◆ About this exercise
Below are lines of data, and only some are wanted. Please repeat exactly those from the line that has "output operations, and otherwise is false." through the line that has "restricted to a".

___ Raw data ___

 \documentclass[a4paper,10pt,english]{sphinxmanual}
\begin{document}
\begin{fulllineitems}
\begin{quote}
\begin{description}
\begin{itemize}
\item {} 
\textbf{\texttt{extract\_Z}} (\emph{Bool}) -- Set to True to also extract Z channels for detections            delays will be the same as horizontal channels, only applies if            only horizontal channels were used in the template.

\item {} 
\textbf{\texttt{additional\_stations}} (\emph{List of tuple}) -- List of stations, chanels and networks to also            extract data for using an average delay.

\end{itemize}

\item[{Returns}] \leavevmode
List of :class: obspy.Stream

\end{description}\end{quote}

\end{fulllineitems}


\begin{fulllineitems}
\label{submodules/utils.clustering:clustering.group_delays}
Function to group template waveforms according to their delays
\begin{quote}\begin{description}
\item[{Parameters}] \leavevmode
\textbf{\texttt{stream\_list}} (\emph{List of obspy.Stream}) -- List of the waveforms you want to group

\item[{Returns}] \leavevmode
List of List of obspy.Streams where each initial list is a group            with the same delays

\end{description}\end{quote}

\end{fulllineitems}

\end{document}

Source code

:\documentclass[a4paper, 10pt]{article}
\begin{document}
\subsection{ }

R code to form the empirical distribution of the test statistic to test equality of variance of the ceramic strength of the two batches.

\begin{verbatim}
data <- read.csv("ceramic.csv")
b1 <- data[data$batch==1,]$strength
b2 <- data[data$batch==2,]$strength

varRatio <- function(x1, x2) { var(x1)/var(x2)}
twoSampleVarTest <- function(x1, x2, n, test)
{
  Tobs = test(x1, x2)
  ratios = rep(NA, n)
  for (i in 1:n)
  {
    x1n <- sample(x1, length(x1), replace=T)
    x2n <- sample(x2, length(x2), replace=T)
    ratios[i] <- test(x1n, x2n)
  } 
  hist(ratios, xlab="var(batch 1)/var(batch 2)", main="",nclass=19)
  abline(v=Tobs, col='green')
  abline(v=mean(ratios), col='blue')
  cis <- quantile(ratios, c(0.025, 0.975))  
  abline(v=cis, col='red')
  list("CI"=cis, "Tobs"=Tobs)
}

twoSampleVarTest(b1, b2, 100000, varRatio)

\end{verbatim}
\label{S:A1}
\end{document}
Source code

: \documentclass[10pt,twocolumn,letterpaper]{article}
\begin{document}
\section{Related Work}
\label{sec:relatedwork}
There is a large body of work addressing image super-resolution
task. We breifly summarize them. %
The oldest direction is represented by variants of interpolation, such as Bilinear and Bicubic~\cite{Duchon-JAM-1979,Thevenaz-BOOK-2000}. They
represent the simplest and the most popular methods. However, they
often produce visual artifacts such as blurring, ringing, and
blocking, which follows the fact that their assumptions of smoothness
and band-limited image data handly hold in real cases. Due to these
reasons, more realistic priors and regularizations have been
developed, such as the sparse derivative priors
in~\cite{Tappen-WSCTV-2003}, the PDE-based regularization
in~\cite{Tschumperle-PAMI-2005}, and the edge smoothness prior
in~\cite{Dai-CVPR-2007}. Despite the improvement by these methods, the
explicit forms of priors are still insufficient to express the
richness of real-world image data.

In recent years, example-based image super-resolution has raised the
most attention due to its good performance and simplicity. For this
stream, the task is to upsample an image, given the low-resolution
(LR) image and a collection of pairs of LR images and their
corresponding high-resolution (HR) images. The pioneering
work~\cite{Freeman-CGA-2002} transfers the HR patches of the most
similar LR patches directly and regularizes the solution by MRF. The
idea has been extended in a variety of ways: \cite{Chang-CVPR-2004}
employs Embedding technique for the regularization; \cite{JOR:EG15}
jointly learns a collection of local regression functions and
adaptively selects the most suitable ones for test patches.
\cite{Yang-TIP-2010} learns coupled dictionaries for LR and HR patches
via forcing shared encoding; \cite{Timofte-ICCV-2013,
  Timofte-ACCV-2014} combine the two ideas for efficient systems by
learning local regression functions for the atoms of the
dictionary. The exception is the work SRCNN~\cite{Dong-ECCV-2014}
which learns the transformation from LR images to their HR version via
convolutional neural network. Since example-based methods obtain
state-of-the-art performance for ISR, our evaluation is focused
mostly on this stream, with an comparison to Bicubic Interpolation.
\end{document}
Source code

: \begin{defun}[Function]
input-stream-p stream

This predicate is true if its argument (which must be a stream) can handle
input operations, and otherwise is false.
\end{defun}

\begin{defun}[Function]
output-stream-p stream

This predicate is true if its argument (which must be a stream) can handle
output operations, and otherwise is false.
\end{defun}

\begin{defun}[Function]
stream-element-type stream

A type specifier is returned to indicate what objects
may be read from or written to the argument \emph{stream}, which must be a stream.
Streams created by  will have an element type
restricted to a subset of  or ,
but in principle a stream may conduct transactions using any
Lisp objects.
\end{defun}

___

◆ Solution below
output operations, and otherwise is false.
\end{defun}

\begin{defun}[Function]
stream-element-type stream

A type specifier is returned to indicate what objects
may be read from or written to the argument \emph{stream}, which must be a stream.
Streams created by  will have an element type
restricted to a subset of  or ,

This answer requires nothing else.